Chapter 4 | Numerical Differentiation and Integration

Before everything start, it's necessary to introduce an approach to reduce truncation error: Richardson's extrapolation.

Richardson's Extrapolation 外推

Suppose for each $h$, we have a formula $N(h)$ to approximate an unknown value $M$. And suppose the truncation error have the form

$$M - N(h) = K_1 h + K_2 h^2 + K_3 h^3 + \cdots,$$

for some unknown constants $K_1$, $K_2$, $K_3$, $\dots$. This has $O(h)$ approximation.
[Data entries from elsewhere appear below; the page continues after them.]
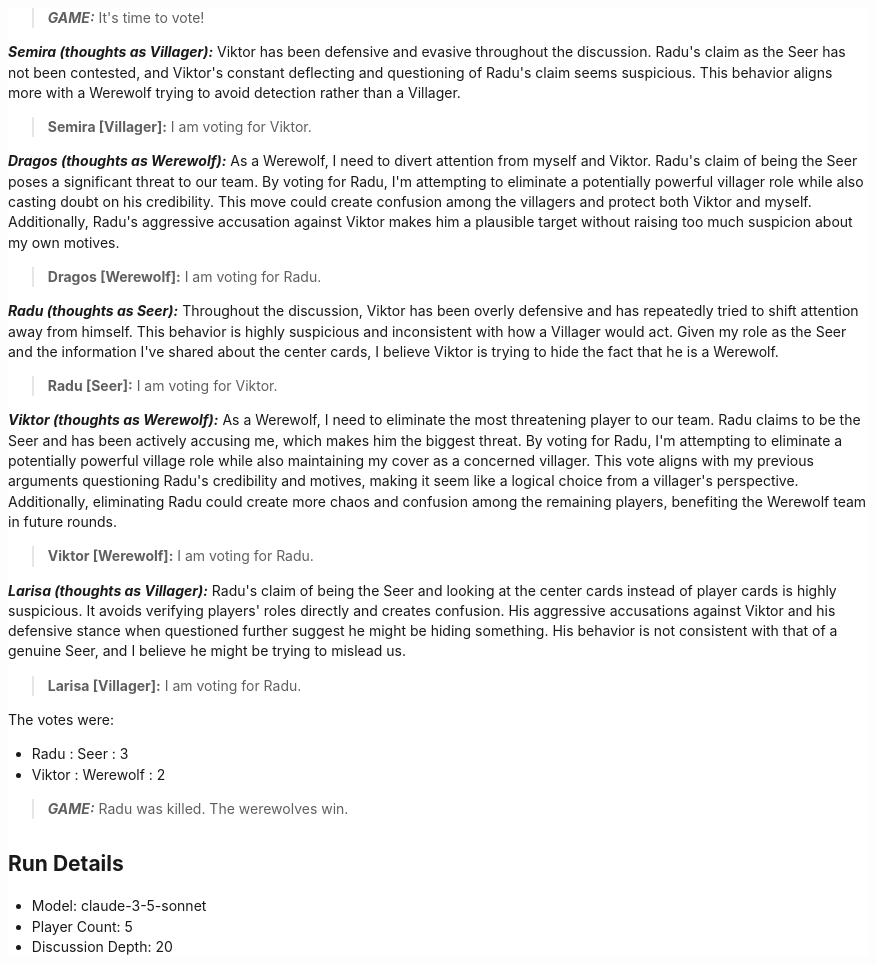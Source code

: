 >***GAME:*** It's time to vote!


***Semira (thoughts as Villager):*** Viktor has been defensive and evasive throughout the discussion. Radu's claim as the Seer has not been contested, and Viktor's constant deflecting and questioning of Radu's claim seems suspicious. This behavior aligns more with a Werewolf trying to avoid detection rather than a Villager.
> **Semira [Villager]:** I am voting for Viktor.


***Dragos (thoughts as Werewolf):*** As a Werewolf, I need to divert attention from myself and Viktor. Radu's claim of being the Seer poses a significant threat to our team. By voting for Radu, I'm attempting to eliminate a potentially powerful villager role while also casting doubt on his credibility. This move could create confusion among the villagers and protect both Viktor and myself. Additionally, Radu's aggressive accusation against Viktor makes him a plausible target without raising too much suspicion about my own motives.
> **Dragos [Werewolf]:** I am voting for Radu.


***Radu (thoughts as Seer):*** Throughout the discussion, Viktor has been overly defensive and has repeatedly tried to shift attention away from himself. This behavior is highly suspicious and inconsistent with how a Villager would act. Given my role as the Seer and the information I've shared about the center cards, I believe Viktor is trying to hide the fact that he is a Werewolf.
> **Radu [Seer]:** I am voting for Viktor.


***Viktor (thoughts as Werewolf):*** As a Werewolf, I need to eliminate the most threatening player to our team. Radu claims to be the Seer and has been actively accusing me, which makes him the biggest threat. By voting for Radu, I'm attempting to eliminate a potentially powerful village role while also maintaining my cover as a concerned villager. This vote aligns with my previous arguments questioning Radu's credibility and motives, making it seem like a logical choice from a villager's perspective. Additionally, eliminating Radu could create more chaos and confusion among the remaining players, benefiting the Werewolf team in future rounds.
> **Viktor [Werewolf]:** I am voting for Radu.


***Larisa (thoughts as Villager):*** Radu's claim of being the Seer and looking at the center cards instead of player cards is highly suspicious. It avoids verifying players' roles directly and creates confusion. His aggressive accusations against Viktor and his defensive stance when questioned further suggest he might be hiding something. His behavior is not consistent with that of a genuine Seer, and I believe he might be trying to mislead us.
> **Larisa [Villager]:** I am voting for Radu.


The votes were:
* Radu : Seer : 3
* Viktor : Werewolf : 2



>***GAME:*** Radu was killed. The werewolves win.


## Run Details

* Model: claude-3-5-sonnet
* Player Count: 5
* Discussion Depth: 20
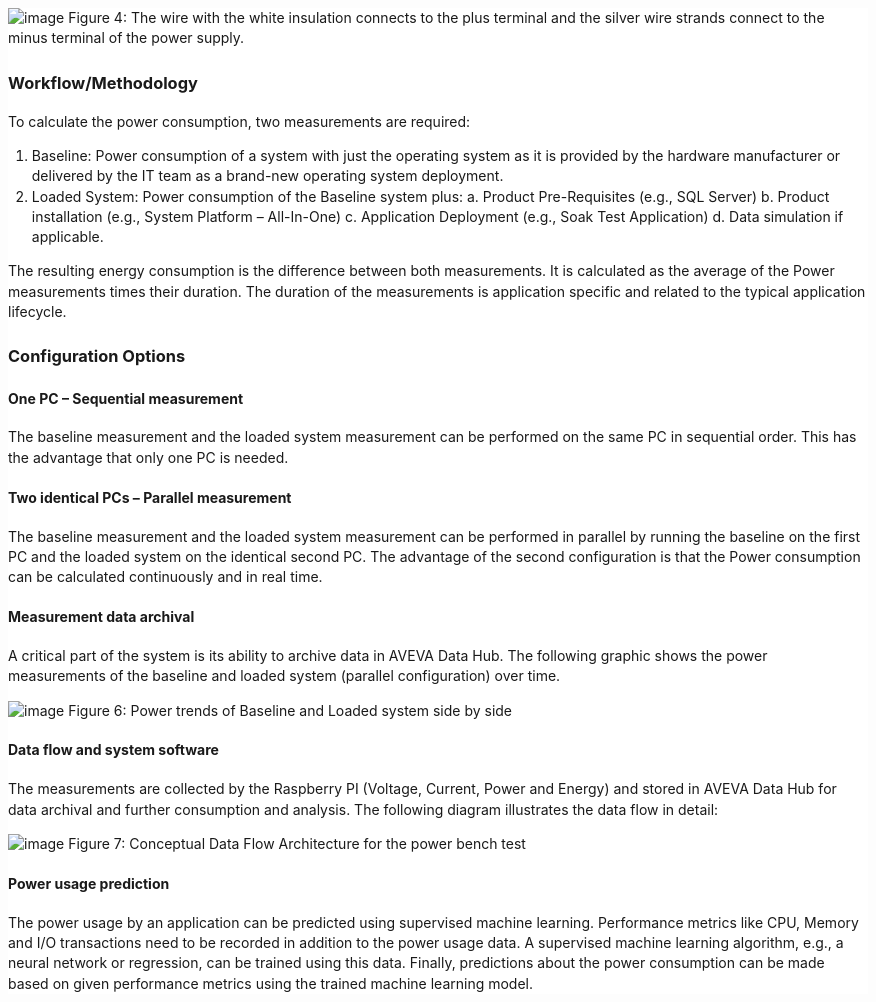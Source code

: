![image](https://user-images.githubusercontent.com/43015809/229930372-9b561ded-3754-489f-9cba-c3ad72940644.png)
Figure 4: The wire with the white insulation connects to the plus terminal and the silver wire strands connect to the minus terminal of the power supply.

### Workflow/Methodology
To calculate the power consumption, two measurements are required:

1. Baseline: Power consumption of a system with just the operating system as it is provided by the hardware manufacturer or delivered by the IT team as a brand-new operating system deployment.
2. Loaded System: Power consumption of the Baseline system plus:
a. Product Pre-Requisites (e.g., SQL Server)
b. Product installation (e.g., System Platform – All-In-One) 
c. Application Deployment (e.g., Soak Test Application)
d. Data simulation if applicable.

The resulting energy consumption is the difference between both measurements. It is calculated as the average of the Power measurements times their duration.
The duration of the measurements is application specific and related to the typical application lifecycle.

### Configuration Options

#### One PC – Sequential measurement
The baseline measurement and the loaded system measurement can be performed on the same PC in sequential order. This has the advantage that only one PC is needed.

#### Two identical PCs – Parallel measurement
The baseline measurement and the loaded system measurement can be performed in parallel by running the baseline on the first PC and the loaded system on the identical second PC. The advantage of the second configuration is that the Power consumption can be calculated continuously and in real time.

#### Measurement data archival
A critical part of the system is its ability to archive data in AVEVA Data Hub. The following graphic shows the power measurements of the baseline and loaded system (parallel configuration) over time.

![image](https://user-images.githubusercontent.com/43015809/229930891-06669423-e113-4b92-ac75-431a2b596e1a.png)
Figure 6: Power trends of Baseline and Loaded system side by side

#### Data flow and system software
The measurements are collected by the Raspberry PI (Voltage, Current, Power and Energy) and stored in AVEVA Data Hub for data archival and further consumption and analysis. The following diagram illustrates the data flow in detail:

![image](https://user-images.githubusercontent.com/43015809/229931338-8341639d-3ae0-4d0a-8394-6cd5d08e8d9d.png)
Figure 7: Conceptual Data Flow Architecture for the power bench test

#### Power usage prediction
The power usage by an application can be predicted using supervised machine learning. Performance metrics like CPU, Memory and I/O transactions need to be recorded in addition to the power usage data. A supervised machine learning algorithm, e.g., a neural network or regression, can be trained using this data. Finally, predictions about the power consumption can be made based on given performance metrics using the trained machine learning model.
First, we try to make some transformation to reduce the $K_1 h$ term.

$$\begin{aligned} M &= N(h) + K_1 h + K_2 h^2 + K_3 h^3 + \cdots, \\ M &= N\left(\frac{h}{2}\right) + K_1 \frac{h}{2} + K_2 \frac{h^2}{4} + K_3 \frac{h^3}{8} + \cdots, \end{aligned}$$

Eliminate $h$, and we have

$$\small M = \left[N\left(\frac{h}{2}\right) + \left(N\left(\frac{h}{2}\right) - N(h)\right)\right] + K_2\left(\frac{h^2}{2} - h^2\right) + K_3 \left(\frac{h^3}{4} - h^3\right) + \cdots$$

Define $N_1(h) \equiv N(h)$ and

$$N_2(h) = N_1 \left(\frac{h}{2}\right) + \left(N_1\left(\frac{h}{2}\right) - N_1(h)\right).$$

Then we have $O(h^2)$ approximation formula for $M$:

$$M = N_2(h) - \frac{K_2}{2}h^2 - \frac{3K_3}{4}h^3 - \cdots.$$

Repeat this process by eliminating $h^2$, and then we have

$$M = N_3(h) + \frac{K_3}{8}h^3 + \cdots,$$

where

$$N_3(h) = N_2 \left(\frac{h}{2}\right) + \frac{1}{3}\left(N_2\left(\frac{h}{2}\right) - N_2(h)\right).$$

We can repeat this process recursively, and finally we get the following conclusion.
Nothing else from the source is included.